● WHAT THIS TASK INVOLVES
For each line in the data that includes "race", make a copy.

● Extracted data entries
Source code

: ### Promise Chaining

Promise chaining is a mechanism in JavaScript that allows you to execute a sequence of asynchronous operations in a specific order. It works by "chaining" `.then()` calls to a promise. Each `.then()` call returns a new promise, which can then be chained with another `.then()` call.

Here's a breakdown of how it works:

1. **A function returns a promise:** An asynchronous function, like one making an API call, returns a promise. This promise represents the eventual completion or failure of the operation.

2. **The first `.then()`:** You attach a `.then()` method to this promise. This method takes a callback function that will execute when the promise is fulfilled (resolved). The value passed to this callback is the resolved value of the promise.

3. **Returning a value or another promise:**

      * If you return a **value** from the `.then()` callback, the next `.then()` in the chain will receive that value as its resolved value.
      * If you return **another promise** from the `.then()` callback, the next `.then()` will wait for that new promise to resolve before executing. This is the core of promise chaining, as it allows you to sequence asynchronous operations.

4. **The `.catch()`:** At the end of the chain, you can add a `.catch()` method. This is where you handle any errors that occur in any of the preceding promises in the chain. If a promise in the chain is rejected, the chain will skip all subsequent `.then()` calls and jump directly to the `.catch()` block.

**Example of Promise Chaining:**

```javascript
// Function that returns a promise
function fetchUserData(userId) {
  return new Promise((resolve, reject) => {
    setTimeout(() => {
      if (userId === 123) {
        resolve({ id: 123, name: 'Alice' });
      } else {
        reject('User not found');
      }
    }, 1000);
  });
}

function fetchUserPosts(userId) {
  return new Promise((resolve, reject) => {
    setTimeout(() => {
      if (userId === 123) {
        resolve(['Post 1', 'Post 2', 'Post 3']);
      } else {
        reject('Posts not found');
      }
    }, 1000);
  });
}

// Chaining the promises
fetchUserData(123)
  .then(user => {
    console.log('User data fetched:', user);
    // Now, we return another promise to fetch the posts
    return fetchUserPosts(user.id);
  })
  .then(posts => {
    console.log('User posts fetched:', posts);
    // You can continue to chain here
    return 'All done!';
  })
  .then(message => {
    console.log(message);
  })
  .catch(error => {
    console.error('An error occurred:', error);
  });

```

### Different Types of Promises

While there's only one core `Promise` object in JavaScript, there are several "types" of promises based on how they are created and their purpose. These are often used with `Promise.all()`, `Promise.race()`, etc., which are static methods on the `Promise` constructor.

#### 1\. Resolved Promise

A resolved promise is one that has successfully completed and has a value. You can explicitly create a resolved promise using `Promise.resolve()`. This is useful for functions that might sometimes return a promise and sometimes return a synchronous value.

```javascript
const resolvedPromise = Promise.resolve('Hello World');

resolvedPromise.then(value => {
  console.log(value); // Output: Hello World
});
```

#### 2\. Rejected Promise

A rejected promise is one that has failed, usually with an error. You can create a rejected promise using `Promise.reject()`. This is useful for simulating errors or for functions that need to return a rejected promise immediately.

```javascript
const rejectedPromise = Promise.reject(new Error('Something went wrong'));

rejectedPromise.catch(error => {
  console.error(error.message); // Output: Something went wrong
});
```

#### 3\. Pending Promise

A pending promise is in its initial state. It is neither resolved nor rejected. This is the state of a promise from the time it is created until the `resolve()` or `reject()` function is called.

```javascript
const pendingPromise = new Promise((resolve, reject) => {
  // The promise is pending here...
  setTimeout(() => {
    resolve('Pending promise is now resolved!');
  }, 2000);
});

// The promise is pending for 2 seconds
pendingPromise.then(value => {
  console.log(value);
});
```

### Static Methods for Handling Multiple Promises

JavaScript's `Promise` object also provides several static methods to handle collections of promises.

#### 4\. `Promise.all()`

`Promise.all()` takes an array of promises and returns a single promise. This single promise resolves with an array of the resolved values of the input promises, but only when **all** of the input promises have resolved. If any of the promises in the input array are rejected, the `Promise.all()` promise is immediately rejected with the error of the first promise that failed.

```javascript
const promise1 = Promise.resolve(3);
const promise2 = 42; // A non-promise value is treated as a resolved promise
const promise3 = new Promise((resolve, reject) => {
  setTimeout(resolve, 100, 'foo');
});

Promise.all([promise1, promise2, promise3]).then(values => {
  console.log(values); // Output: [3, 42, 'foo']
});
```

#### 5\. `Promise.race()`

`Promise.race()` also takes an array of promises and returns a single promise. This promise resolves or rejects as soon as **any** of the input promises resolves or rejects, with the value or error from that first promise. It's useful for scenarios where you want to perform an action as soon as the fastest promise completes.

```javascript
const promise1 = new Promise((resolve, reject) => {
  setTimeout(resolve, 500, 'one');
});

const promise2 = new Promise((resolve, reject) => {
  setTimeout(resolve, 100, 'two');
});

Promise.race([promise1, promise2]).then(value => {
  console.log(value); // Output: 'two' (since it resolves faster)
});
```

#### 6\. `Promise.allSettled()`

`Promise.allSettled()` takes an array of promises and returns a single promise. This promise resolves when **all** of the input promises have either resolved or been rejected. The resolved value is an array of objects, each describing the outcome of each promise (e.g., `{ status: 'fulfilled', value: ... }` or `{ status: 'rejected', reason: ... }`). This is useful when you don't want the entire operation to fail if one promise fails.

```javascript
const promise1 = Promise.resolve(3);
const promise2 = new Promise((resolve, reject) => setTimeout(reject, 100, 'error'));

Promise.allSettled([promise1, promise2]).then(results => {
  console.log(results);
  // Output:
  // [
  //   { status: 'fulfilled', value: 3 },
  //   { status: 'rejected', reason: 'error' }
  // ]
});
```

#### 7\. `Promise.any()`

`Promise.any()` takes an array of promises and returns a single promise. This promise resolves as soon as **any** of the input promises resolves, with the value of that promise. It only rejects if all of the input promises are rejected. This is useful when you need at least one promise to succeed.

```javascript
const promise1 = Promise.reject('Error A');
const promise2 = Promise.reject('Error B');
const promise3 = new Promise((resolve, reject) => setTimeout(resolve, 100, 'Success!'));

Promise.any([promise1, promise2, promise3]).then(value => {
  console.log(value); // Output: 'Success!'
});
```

● ANSWER TO THIS TASK
While there's only one core `Promise` object in JavaScript, there are several "types" of promises based on how they are created and their purpose. These are often used with `Promise.all()`, `Promise.race()`, etc., which are static methods on the `Promise` constructor.
#### 5\. `Promise.race()`
`Promise.race()` also takes an array of promises and returns a single promise. This promise resolves or rejects as soon as **any** of the input promises resolves or rejects, with the value or error from that first promise. It's useful for scenarios where you want to perform an action as soon as the fastest promise completes.
Promise.race([promise1, promise2]).then(value => {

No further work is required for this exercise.